• **Task statement**
Every line in the records below with the string "width" is to be copied out.

>>>>>

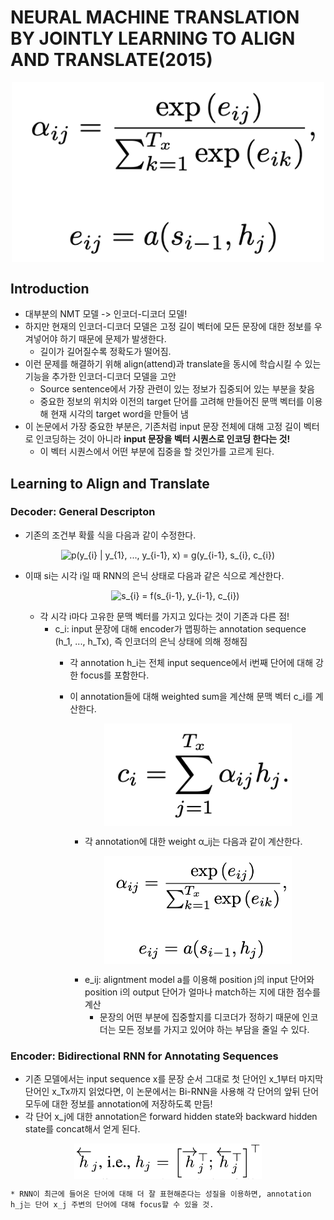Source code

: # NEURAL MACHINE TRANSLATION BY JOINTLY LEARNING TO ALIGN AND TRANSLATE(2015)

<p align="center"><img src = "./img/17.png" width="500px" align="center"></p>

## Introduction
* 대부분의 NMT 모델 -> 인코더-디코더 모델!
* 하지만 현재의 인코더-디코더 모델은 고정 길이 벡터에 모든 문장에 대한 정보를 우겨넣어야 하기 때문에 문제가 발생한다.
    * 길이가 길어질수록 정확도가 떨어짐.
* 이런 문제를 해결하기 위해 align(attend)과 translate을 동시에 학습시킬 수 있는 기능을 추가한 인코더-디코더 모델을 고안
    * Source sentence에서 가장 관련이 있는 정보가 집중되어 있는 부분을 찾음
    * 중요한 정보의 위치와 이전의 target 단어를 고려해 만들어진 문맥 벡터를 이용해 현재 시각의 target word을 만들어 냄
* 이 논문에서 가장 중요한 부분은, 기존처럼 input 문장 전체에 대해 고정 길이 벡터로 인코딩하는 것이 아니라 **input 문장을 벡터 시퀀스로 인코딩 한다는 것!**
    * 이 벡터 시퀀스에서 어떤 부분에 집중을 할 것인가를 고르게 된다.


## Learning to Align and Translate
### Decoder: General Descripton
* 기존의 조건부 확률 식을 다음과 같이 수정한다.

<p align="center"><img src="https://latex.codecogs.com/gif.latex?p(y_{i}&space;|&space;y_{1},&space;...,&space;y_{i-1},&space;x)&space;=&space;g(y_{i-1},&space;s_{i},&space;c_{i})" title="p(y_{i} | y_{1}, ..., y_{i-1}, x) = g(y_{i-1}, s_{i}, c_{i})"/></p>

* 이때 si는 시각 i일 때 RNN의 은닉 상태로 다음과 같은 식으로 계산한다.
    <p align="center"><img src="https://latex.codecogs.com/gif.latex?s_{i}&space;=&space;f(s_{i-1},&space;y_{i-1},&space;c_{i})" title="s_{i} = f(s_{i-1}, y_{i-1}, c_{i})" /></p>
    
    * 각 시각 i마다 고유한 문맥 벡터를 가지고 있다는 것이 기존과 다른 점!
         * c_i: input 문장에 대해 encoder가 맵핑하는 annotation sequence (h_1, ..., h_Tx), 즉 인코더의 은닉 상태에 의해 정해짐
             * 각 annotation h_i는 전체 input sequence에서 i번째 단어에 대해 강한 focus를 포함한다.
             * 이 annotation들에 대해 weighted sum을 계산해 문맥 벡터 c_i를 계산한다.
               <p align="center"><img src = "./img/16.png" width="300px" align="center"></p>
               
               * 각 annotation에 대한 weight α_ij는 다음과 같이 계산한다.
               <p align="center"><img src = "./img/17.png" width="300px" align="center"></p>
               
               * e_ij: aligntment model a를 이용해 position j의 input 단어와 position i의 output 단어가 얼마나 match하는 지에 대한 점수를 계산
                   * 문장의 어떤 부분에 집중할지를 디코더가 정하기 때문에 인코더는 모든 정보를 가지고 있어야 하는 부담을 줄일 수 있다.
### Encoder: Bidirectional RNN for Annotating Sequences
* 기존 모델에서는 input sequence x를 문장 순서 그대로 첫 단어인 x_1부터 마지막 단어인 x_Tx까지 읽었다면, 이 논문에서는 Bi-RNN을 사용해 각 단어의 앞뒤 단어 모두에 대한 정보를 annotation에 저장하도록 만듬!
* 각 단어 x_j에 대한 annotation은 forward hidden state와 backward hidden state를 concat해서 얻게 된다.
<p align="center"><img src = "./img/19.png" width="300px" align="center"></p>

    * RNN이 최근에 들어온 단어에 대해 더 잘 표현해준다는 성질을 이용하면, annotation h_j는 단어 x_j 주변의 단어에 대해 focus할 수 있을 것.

<<<<<
>>>>>

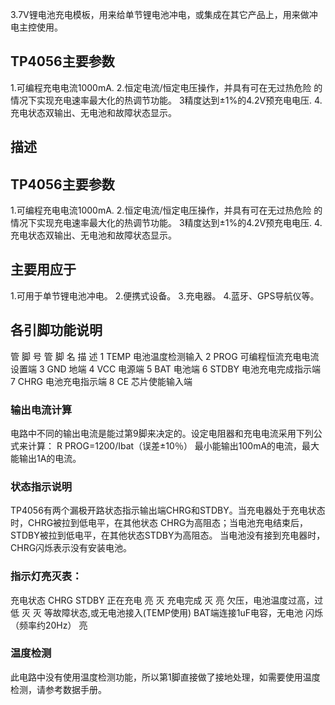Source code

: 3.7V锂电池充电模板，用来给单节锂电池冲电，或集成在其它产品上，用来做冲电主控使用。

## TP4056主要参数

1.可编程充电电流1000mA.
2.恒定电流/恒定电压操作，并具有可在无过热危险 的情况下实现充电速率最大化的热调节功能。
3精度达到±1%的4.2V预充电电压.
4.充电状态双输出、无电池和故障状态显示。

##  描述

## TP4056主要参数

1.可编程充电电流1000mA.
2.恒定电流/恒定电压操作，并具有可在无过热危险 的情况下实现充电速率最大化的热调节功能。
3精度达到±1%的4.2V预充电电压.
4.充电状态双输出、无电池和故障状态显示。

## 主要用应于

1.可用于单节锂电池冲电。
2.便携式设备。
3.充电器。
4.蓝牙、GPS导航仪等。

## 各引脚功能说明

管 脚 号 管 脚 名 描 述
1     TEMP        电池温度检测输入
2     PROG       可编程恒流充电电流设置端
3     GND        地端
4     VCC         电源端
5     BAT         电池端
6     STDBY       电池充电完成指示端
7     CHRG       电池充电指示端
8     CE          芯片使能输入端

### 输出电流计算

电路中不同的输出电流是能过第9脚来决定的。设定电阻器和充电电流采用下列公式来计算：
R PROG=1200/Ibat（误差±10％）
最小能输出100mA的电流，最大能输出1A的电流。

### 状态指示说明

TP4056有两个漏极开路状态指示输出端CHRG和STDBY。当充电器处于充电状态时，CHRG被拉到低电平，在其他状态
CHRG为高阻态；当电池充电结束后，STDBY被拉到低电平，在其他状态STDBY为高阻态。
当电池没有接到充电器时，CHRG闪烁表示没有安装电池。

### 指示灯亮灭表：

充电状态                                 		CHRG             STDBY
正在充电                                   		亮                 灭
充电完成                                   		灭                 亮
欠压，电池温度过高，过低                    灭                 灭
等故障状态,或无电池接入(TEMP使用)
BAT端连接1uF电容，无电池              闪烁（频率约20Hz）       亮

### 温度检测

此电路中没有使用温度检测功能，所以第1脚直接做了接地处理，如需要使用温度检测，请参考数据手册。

<<<<<
>>>>>

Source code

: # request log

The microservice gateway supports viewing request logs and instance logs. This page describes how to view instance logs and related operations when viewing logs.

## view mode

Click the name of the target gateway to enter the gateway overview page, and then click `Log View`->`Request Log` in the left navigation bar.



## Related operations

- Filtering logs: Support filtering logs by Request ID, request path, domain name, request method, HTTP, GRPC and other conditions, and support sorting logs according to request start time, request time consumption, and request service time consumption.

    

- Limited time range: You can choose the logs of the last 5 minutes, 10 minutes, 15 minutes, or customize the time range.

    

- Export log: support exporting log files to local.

<<<<<

• **Exercise output**
<p align="center"><img src = "./img/17.png" width="500px" align="center"></p>
               <p align="center"><img src = "./img/16.png" width="300px" align="center"></p>
               <p align="center"><img src = "./img/17.png" width="300px" align="center"></p>
<p align="center"><img src = "./img/19.png" width="300px" align="center"></p>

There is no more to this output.